Regional delights in the heart of Rome: Part 2

Prezza, the small town in Provincia L'Aquila, Abruzzo where my parents were born

Thanks again to Buzz in Rome for our second instalment of regional cuisine in the eternal city. 

This post is my favourite of the three as it covers central Italy, wherein lays Abruzzo – the region of my heritage and very close to my heart. 

The mountainous area where my parents were born is of course renowned for its pork, lamb and salume (cold meats like prosciutto and salami).  And the biggest town closest to where they were born, Sulmona (a town in the province of  L’Aquila) is particularly famous worldwide as the production centre for torrone (nougat) and confetti (sugared almonds – the kind you see at Italian weddings).

Like all children of Italian migrants, I grew up hearing from my father that all good things came from his region – in this case, Abruzzo.  In particular, Madonna (whose paternal grandparents were born in Pacentro, a small town in Provincia L’Aquila), and how the confetti from Sulmona are that good, that Diego Maradona even purchased them from here when he got married! Wow! Thanks dad! I really needed to know that!  Having said that, these are most likely true…  but if my father had his way, he’d have everyone believing that just about anything in the world worth talking about has its origins where he does!

In any case, I love visiting Sulmona and all the confetti shops – local confectioners color the confetti and craft them into flowers, butterflies and any other creation you can think of.  It really has to be seen to be believed. The torrone produced in the area also comes in a wide variety of flavours and forms and I absolutely cannot resist the torrone morbido con nocciole e cioccolato fondente (soft dark chocolate nougat with hazelnuts). 

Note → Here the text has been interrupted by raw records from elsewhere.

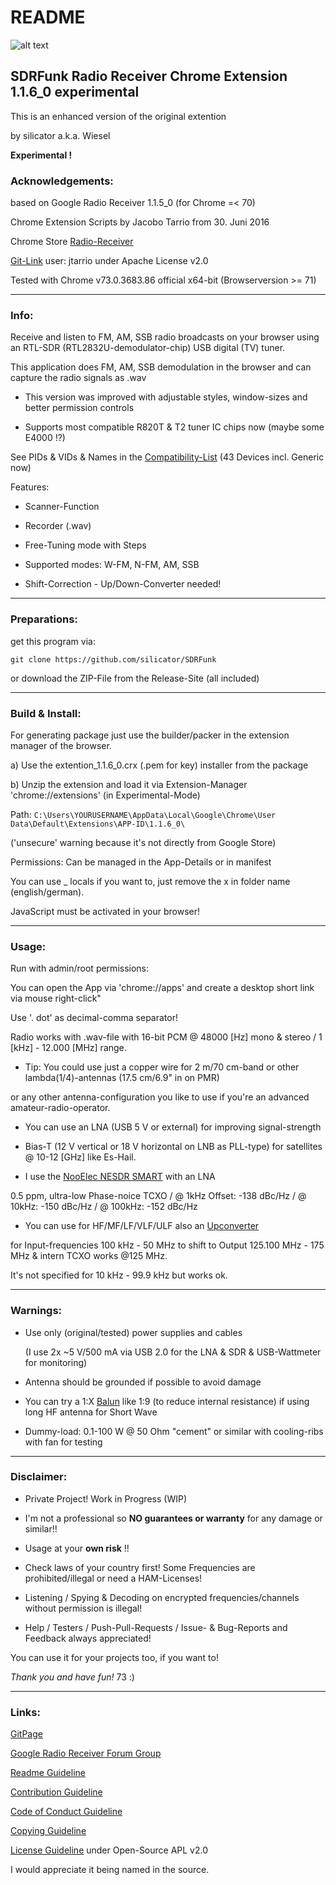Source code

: # README

![alt text](https://github.com/silicator/SDRFunk/blob/master/docs/favicon.png "Logo SDRFunk")

## SDRFunk Radio Receiver Chrome Extension 1.1.6_0 experimental

This is an enhanced version of the original extention

by silicator a.k.a. Wiesel

**Experimental !**

### Acknowledgements:

based on Google Radio Receiver 1.1.5_0 (for Chrome =< 70)

Chrome Extension Scripts by Jacobo Tarrio from 30. Juni 2016

Chrome Store [Radio-Receiver](https://chrome.google.com/webstore/detail/radio-receiver/miieomcelenidlleokajkghmifldohpo)

[Git-Link](https://github.com/google/radioreceiver) user: jtarrio under Apache License v2.0

Tested with Chrome v73.0.3683.86 official x64-bit (Browserversion >= 71)

___

### Info:

Receive and listen to FM, AM, SSB radio broadcasts on your browser using an RTL-SDR (RTL2832U-demodulator-chip) USB digital (TV) tuner.

This application does FM, AM, SSB demodulation in the browser and can capture the radio signals as .wav

* This version was improved with adjustable styles, window-sizes and better permission controls

* Supports most compatible R820T & T2 tuner IC chips now (maybe some E4000 !?) 

See PIDs & VIDs & Names in the [Compatibility-List](docs/compatibility-list.csv) (43 Devices incl. Generic now)

Features:

* Scanner-Function

* Recorder (.wav)

* Free-Tuning mode with Steps

* Supported modes: W-FM, N-FM, AM, SSB

* Shift-Correction - Up/Down-Converter needed!

___

### Preparations:

get this program via:

`git clone https://github.com/silicator/SDRFunk`

or download the ZIP-File from the Release-Site (all included)

___

### Build & Install:

 For generating package just use the builder/packer in the extension manager of the browser.

a) Use the extention_1.1.6_0.crx (.pem for key) installer from the package

b) Unzip the extension and load it via Extension-Manager 'chrome://extensions' (in Experimental-Mode)

Path: `C:\Users\YOURUSERNAME\AppData\Local\Google\Chrome\User Data\Default\Extensions\APP-ID\1.1.6_0\`

('unsecure' warning because it's not directly from Google Store)

Permissions: Can be managed in the App-Details or in manifest

You can use _ locals if you want to, just remove the x in folder name (english/german).

JavaScript must be activated in your browser!

___

### Usage:

Run with admin/root permissions:

You can open the App via 'chrome://apps' and create a desktop short link via mouse right-click"

Use '. dot' as decimal-comma separator!

Radio works with .wav-file with 16-bit PCM @ 48000 [Hz] mono & stereo / 1 [kHz] - 12.000 [MHz] range.

- Tip: You could use just a copper wire for 2 m/70 cm-band or other lambda(1/4)-antennas (17.5 cm/6.9" in on PMR)

or any other antenna-configuration you like to use if you're an advanced amateur-radio-operator.

- You can use an LNA (USB 5 V or external) for improving signal-strength

- Bias-T (12 V vertical or 18 V horizontal on LNB as PLL-type) for satellites @ 10-12 [GHz] like Es-Hail.

- I use the [NooElec NESDR SMART](https://www.nooelec.com/store/sdr/sdr-receivers/nesdr/nesdr-smart-sdr.html) with an LNA

 0.5 ppm, ultra-low Phase-noice TCXO / @ 1kHz Offset: -138 dBc/Hz / @ 10kHz: -150 dBc/Hz / @ 100kHz: -152 dBc/Hz
 
- You can use for HF/MF/LF/VLF/ULF also an [Upconverter](https://www.amazon.de/Ham-Plus-zusammengebaut-benutzerdefiniertem-Frequenzbereich/dp/B076CYK8XZ/ref=pd_sbs_23_4/261-1084655-6713527?_encoding=UTF8&pd_rd_i=B076CYK8XZ&pd_rd_r=391428bd-af05-4e16-9e6d-e34dacb8f75b&pd_rd_w=IetOU&pd_rd_wg=UDmaE&pf_rd_p=74d946ea-18de-4443-bed6-d8837f922070&pf_rd_r=5E3NGBQXQGKN6E77P5BS&psc=1&refRID=5E3NGBQXQGKN6E77P5BS) 

for Input-frequencies 100 kHz - 50 MHz to shift to Output 125.100 MHz - 175 MHz & intern TCXO works @125 MHz. 

It's not specified for 10 kHz - 99.9 kHz but works ok. 
___

### Warnings:

- Use only (original/tested) power supplies and cables

  (I use 2x ~5 V/500 mA via USB 2.0 for the LNA & SDR & USB-Wattmeter for monitoring)

- Antenna should be grounded if possible to avoid damage

- You can try a 1:X [Balun](https://www.amazon.de/NooElec-Balun-One-Nine-Applications/dp/B00R09WHT6/ref=pd_sbs_147_10?_encoding=UTF8&pd_rd_i=B00R09WHT6&pd_rd_r=d2cac03b-cede-4982-8814-be89ebc173f6&pd_rd_w=nPtSC&pd_rd_wg=E6ycZ&pf_rd_p=74d946ea-18de-4443-bed6-d8837f922070&pf_rd_r=S5SHDCX2JMVDNEKXMZ4D&psc=1&refRID=S5SHDCX2JMVDNEKXMZ4D) like 1:9 (to reduce internal resistance) if using long HF antenna for Short Wave

- Dummy-load: 0.1-100 W @ 50 Ohm "cement" or similar with cooling-ribs with fan for testing

___

### Disclaimer:

- Private Project! Work in Progress (WIP)

- I'm not a professional so **NO guarantees or warranty** for any damage or similar!!

- Usage at your **own risk** !!

- Check laws of your country first! Some Frequencies are prohibited/illegal or need a HAM-Licenses!

- Listening / Spying & Decoding on encrypted frequencies/channels without permission is illegal!

* Help / Testers / Push-Pull-Requests / Issue- & Bug-Reports and Feedback always appreciated!

You can use it for your projects too, if you want to!

*Thank you and have fun!* 73 :)

___

### Links:

[GitPage](https://silicator.github.io/SDRFunk/)

[Google Radio Receiver Forum Group](https://groups.google.com/forum/#!forum/radioreceiver)

[Readme Guideline](README.md)

[Contribution Guideline](docs/CONTRIBUTING.md)

[Code of Conduct Guideline](docs/CODE_OF_CONDUCT.md)

[Copying Guideline](docs/COPYING.md)

[License Guideline](LICENSE.md) under Open-Source APL v2.0

I would appreciate it being named in the source.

I will definitely check out Buzz in Rome’s abruzzese recommendations as soon as I return. 

Buon appetito! Enjoy!

“Here we are for the second of three stories on Italian regional cuisines. We divided the country in three parts: North (previous story), Centre (this post) and South (the next one).

Therefore the regions we will cover today are Tuscany, Umbria, Marche, Abruzzo and Molise. Lazio is not included since the region’s cuisine tends to overlap with the city’s local gastronomic tradition and we don’t actually know of any restaurants proposing Lazio non Roman dishes.

Again it is difficult to identify a red line in Central Italian cuisine: maybe meat, especially game, has a big role as well as mushrooms and truffle and home-made pasta.

Let’s start with what we like the most. Trattoria Monti (boking bquired), offers an excellent Marche cuisine with some innovative Italian dishes. We will focus on the Marche region’s gastronomy: therefore you’ll have to try the fried olives, the “tortello al rosso d’uovo” – a ricotta and spinach dumpling with egg yolk, the sausage-filled rabbit and the Ancona-style cod. For the modern national specialties the vegetable flans are a must.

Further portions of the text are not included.